Exercise requirements:
Only the lines from the beginning of the entries through the one with "innbok-item-type:: solution-(id)/components" should be written out, please, exactly and without any pictures.

[Saved entries]
···

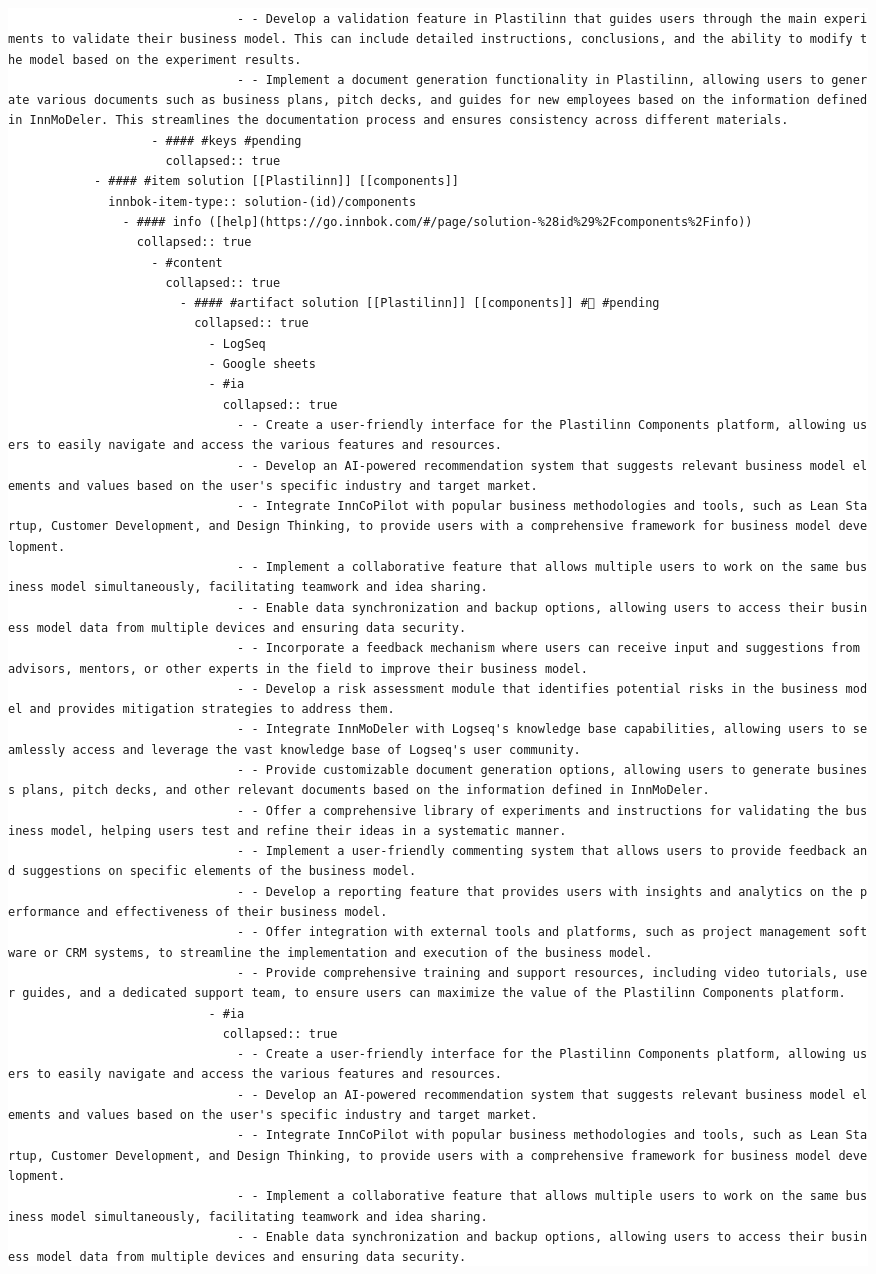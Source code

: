 									- - Develop a validation feature in Plastilinn that guides users through the main experiments to validate their business model. This can include detailed instructions, conclusions, and the ability to modify the model based on the experiment results.
									- - Implement a document generation functionality in Plastilinn, allowing users to generate various documents such as business plans, pitch decks, and guides for new employees based on the information defined in InnMoDeler. This streamlines the documentation process and ensures consistency across different materials.
						- #### #keys #pending
						  collapsed:: true
				- #### #item solution [[Plastilinn]] [[components]]
				  innbok-item-type:: solution-(id)/components
					- #### info ([help](https://go.innbok.com/#/page/solution-%28id%29%2Fcomponents%2Finfo))
					  collapsed:: true
						- #content
						  collapsed:: true
							- #### #artifact solution [[Plastilinn]] [[components]] #🔖 #pending
							  collapsed:: true
								- LogSeq
								- Google sheets
								- #ia
								  collapsed:: true
									- - Create a user-friendly interface for the Plastilinn Components platform, allowing users to easily navigate and access the various features and resources.
									- - Develop an AI-powered recommendation system that suggests relevant business model elements and values based on the user's specific industry and target market.
									- - Integrate InnCoPilot with popular business methodologies and tools, such as Lean Startup, Customer Development, and Design Thinking, to provide users with a comprehensive framework for business model development.
									- - Implement a collaborative feature that allows multiple users to work on the same business model simultaneously, facilitating teamwork and idea sharing.
									- - Enable data synchronization and backup options, allowing users to access their business model data from multiple devices and ensuring data security.
									- - Incorporate a feedback mechanism where users can receive input and suggestions from advisors, mentors, or other experts in the field to improve their business model.
									- - Develop a risk assessment module that identifies potential risks in the business model and provides mitigation strategies to address them.
									- - Integrate InnMoDeler with Logseq's knowledge base capabilities, allowing users to seamlessly access and leverage the vast knowledge base of Logseq's user community.
									- - Provide customizable document generation options, allowing users to generate business plans, pitch decks, and other relevant documents based on the information defined in InnMoDeler.
									- - Offer a comprehensive library of experiments and instructions for validating the business model, helping users test and refine their ideas in a systematic manner.
									- - Implement a user-friendly commenting system that allows users to provide feedback and suggestions on specific elements of the business model.
									- - Develop a reporting feature that provides users with insights and analytics on the performance and effectiveness of their business model.
									- - Offer integration with external tools and platforms, such as project management software or CRM systems, to streamline the implementation and execution of the business model.
									- - Provide comprehensive training and support resources, including video tutorials, user guides, and a dedicated support team, to ensure users can maximize the value of the Plastilinn Components platform.
								- #ia
								  collapsed:: true
									- - Create a user-friendly interface for the Plastilinn Components platform, allowing users to easily navigate and access the various features and resources.
									- - Develop an AI-powered recommendation system that suggests relevant business model elements and values based on the user's specific industry and target market.
									- - Integrate InnCoPilot with popular business methodologies and tools, such as Lean Startup, Customer Development, and Design Thinking, to provide users with a comprehensive framework for business model development.
									- - Implement a collaborative feature that allows multiple users to work on the same business model simultaneously, facilitating teamwork and idea sharing.
									- - Enable data synchronization and backup options, allowing users to access their business model data from multiple devices and ensuring data security.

···

Written answer:
Source code

: 									- - Develop a validation feature in Plastilinn that guides users through the main experiments to validate their business model. This can include detailed instructions, conclusions, and the ability to modify the model based on the experiment results.
									- - Implement a document generation functionality in Plastilinn, allowing users to generate various documents such as business plans, pitch decks, and guides for new employees based on the information defined in InnMoDeler. This streamlines the documentation process and ensures consistency across different materials.
						- #### #keys #pending
						  collapsed:: true
				- #### #item solution [[Plastilinn]] [[components]]
				  innbok-item-type:: solution-(id)/components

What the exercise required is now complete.